> _REQUIRED WORK_
Verbatim output, no pictures: the lines from the beginning of the material through the line with "By the full", both ends kept.

===== RECORDS TO USE

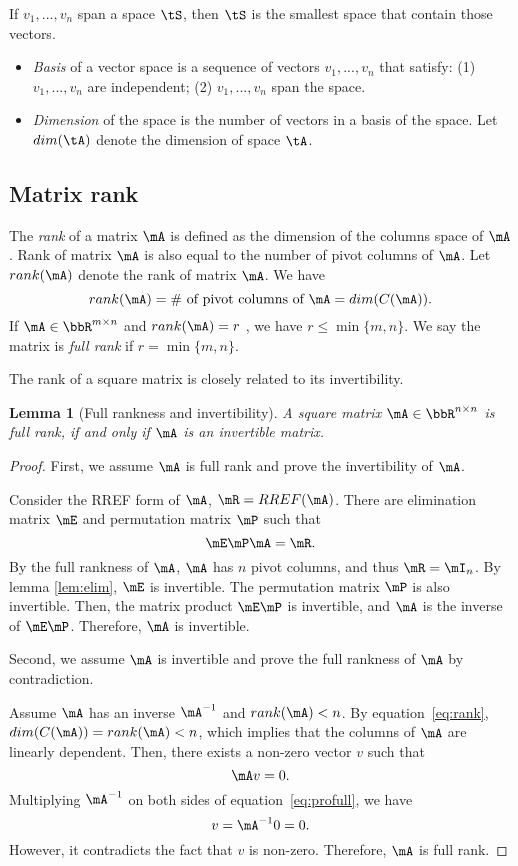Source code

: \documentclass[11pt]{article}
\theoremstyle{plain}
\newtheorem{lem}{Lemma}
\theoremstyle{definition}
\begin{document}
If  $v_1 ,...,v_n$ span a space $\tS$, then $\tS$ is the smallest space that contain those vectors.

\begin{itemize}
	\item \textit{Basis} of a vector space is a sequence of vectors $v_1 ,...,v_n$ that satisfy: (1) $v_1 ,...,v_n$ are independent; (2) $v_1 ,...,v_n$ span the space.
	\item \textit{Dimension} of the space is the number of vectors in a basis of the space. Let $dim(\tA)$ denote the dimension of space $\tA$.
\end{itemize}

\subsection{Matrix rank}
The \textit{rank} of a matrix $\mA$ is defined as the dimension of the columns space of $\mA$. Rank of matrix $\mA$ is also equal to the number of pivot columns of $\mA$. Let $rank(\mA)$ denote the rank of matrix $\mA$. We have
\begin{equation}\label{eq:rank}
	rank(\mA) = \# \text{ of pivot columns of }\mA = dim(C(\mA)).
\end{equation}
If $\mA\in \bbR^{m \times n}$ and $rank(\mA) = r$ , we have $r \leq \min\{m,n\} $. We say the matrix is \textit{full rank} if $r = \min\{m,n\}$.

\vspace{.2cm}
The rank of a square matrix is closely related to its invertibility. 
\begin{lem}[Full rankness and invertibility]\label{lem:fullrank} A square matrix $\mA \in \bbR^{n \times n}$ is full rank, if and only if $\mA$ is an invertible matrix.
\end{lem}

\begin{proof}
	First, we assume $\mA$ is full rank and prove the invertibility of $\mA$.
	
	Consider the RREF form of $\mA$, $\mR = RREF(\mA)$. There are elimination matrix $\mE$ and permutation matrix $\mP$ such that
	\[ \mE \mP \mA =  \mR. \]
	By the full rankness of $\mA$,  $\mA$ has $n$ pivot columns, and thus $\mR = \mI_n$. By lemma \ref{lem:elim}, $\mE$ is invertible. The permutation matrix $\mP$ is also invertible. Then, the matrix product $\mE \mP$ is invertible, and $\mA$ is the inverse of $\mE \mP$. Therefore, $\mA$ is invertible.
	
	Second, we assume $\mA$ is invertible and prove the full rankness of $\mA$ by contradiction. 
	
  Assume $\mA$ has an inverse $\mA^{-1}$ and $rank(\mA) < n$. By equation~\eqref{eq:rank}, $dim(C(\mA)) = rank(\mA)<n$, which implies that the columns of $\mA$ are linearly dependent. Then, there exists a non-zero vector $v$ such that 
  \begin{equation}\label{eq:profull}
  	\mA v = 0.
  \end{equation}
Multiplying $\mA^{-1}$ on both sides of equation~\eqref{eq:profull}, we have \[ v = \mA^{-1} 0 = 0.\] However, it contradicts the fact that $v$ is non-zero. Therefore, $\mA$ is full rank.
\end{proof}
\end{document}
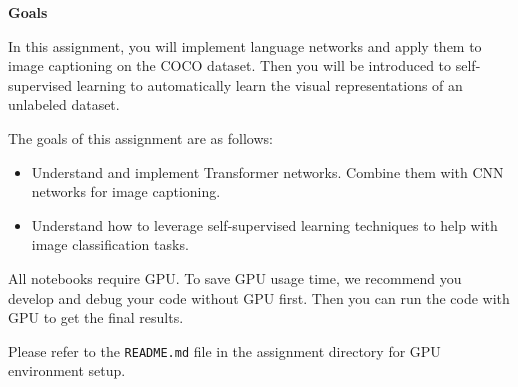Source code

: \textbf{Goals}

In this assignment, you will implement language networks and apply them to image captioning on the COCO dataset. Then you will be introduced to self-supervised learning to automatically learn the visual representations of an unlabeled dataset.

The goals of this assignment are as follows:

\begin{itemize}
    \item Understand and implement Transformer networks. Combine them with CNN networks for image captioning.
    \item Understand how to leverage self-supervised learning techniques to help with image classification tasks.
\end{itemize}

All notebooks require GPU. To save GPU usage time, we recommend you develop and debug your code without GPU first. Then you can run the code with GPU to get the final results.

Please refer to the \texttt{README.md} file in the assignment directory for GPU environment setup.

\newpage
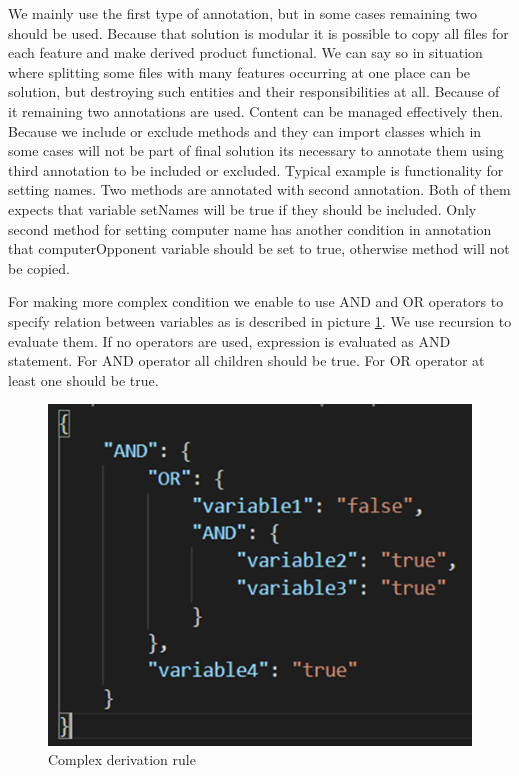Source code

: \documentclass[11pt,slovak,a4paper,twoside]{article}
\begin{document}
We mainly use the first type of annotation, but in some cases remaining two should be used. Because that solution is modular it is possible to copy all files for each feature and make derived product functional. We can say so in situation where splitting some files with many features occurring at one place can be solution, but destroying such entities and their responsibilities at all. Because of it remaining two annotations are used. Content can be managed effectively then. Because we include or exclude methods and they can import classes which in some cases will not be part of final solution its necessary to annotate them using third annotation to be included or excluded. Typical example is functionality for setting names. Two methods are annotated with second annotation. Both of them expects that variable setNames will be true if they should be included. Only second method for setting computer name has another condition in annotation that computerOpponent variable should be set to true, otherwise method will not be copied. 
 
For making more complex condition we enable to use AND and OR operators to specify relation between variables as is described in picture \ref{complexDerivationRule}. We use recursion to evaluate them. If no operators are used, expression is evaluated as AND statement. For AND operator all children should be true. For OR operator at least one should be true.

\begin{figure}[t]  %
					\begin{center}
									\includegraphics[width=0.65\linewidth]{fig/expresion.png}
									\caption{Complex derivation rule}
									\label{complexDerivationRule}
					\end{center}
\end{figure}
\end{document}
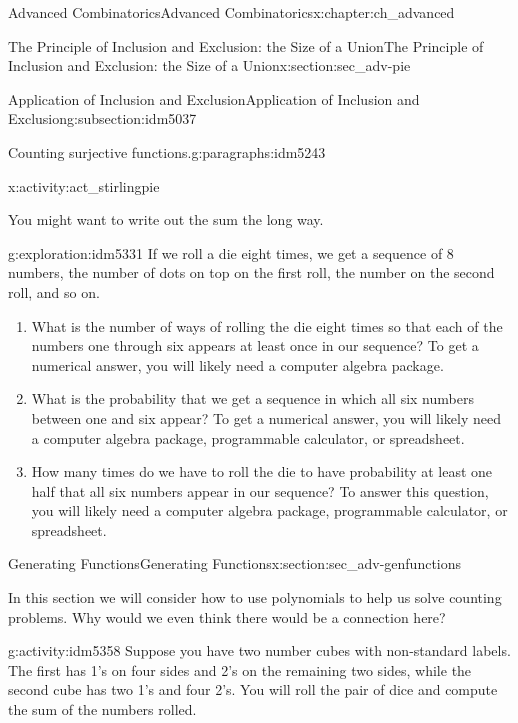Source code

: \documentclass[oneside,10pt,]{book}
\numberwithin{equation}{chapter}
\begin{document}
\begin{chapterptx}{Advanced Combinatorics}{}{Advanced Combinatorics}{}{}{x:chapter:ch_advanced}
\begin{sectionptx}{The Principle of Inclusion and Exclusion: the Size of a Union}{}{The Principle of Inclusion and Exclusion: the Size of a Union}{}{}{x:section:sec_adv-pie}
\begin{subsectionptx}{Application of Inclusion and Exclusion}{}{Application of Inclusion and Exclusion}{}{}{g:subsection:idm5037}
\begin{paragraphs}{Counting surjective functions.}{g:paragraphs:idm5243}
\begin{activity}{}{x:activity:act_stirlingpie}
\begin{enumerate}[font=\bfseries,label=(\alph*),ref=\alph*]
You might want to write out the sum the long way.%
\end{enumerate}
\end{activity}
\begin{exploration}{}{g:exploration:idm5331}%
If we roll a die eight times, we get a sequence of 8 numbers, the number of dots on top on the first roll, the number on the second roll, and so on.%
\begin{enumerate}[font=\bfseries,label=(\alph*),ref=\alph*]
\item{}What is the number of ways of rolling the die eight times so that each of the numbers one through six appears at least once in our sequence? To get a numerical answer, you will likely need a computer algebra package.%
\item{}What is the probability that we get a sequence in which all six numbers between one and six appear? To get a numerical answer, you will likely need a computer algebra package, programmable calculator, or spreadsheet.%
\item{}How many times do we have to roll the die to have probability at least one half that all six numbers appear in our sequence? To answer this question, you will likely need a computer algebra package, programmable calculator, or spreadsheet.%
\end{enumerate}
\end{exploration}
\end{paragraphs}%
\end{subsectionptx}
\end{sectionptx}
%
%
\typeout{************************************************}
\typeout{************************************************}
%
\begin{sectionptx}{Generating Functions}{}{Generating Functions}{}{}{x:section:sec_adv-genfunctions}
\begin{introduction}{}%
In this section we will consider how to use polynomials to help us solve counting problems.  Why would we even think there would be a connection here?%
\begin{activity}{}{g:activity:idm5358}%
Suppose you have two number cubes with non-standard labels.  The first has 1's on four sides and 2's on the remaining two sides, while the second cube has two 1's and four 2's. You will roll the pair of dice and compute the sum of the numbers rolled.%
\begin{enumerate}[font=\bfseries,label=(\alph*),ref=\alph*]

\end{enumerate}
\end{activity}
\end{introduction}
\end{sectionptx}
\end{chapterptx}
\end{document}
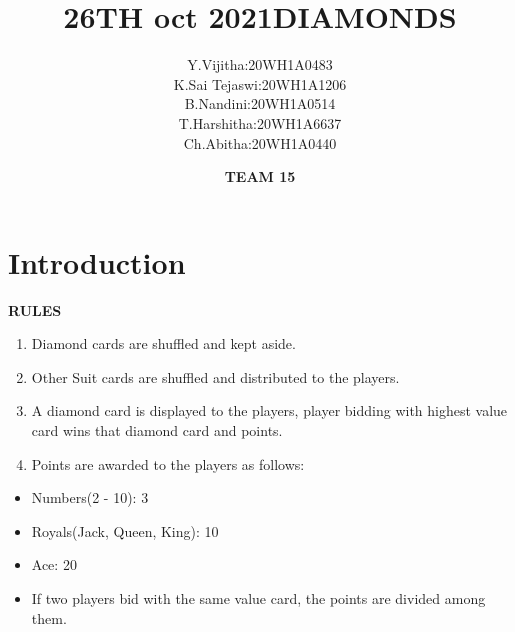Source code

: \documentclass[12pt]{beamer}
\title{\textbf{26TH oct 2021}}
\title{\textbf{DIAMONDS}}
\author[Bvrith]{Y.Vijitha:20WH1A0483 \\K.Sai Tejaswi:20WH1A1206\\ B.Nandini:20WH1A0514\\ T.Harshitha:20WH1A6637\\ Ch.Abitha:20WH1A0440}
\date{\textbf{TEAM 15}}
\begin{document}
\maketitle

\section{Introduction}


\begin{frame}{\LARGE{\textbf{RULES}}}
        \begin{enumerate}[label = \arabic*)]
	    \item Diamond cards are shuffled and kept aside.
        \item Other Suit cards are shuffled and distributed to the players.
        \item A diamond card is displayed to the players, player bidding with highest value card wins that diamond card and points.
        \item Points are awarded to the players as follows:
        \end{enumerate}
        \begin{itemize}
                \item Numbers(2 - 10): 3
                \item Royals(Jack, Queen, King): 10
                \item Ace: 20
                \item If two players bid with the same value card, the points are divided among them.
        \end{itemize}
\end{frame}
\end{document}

==========

> _THE COMPLETED TASK_
Source code

: \documentclass[11pt]{article}
\theoremstyle{plain}
\newtheorem{lem}{Lemma}
\theoremstyle{definition}
\begin{document}
If  $v_1 ,...,v_n$ span a space $\tS$, then $\tS$ is the smallest space that contain those vectors.

\begin{itemize}
	\item \textit{Basis} of a vector space is a sequence of vectors $v_1 ,...,v_n$ that satisfy: (1) $v_1 ,...,v_n$ are independent; (2) $v_1 ,...,v_n$ span the space.
	\item \textit{Dimension} of the space is the number of vectors in a basis of the space. Let $dim(\tA)$ denote the dimension of space $\tA$.
\end{itemize}

\subsection{Matrix rank}
The \textit{rank} of a matrix $\mA$ is defined as the dimension of the columns space of $\mA$. Rank of matrix $\mA$ is also equal to the number of pivot columns of $\mA$. Let $rank(\mA)$ denote the rank of matrix $\mA$. We have
\begin{equation}\label{eq:rank}
	rank(\mA) = \# \text{ of pivot columns of }\mA = dim(C(\mA)).
\end{equation}
If $\mA\in \bbR^{m \times n}$ and $rank(\mA) = r$ , we have $r \leq \min\{m,n\} $. We say the matrix is \textit{full rank} if $r = \min\{m,n\}$.

\vspace{.2cm}
The rank of a square matrix is closely related to its invertibility. 
\begin{lem}[Full rankness and invertibility]\label{lem:fullrank} A square matrix $\mA \in \bbR^{n \times n}$ is full rank, if and only if $\mA$ is an invertible matrix.
\end{lem}

\begin{proof}
	First, we assume $\mA$ is full rank and prove the invertibility of $\mA$.
	
	Consider the RREF form of $\mA$, $\mR = RREF(\mA)$. There are elimination matrix $\mE$ and permutation matrix $\mP$ such that
	\[ \mE \mP \mA =  \mR. \]
	By the full rankness of $\mA$,  $\mA$ has $n$ pivot columns, and thus $\mR = \mI_n$. By lemma \ref{lem:elim}, $\mE$ is invertible. The permutation matrix $\mP$ is also invertible. Then, the matrix product $\mE \mP$ is invertible, and $\mA$ is the inverse of $\mE \mP$. Therefore, $\mA$ is invertible.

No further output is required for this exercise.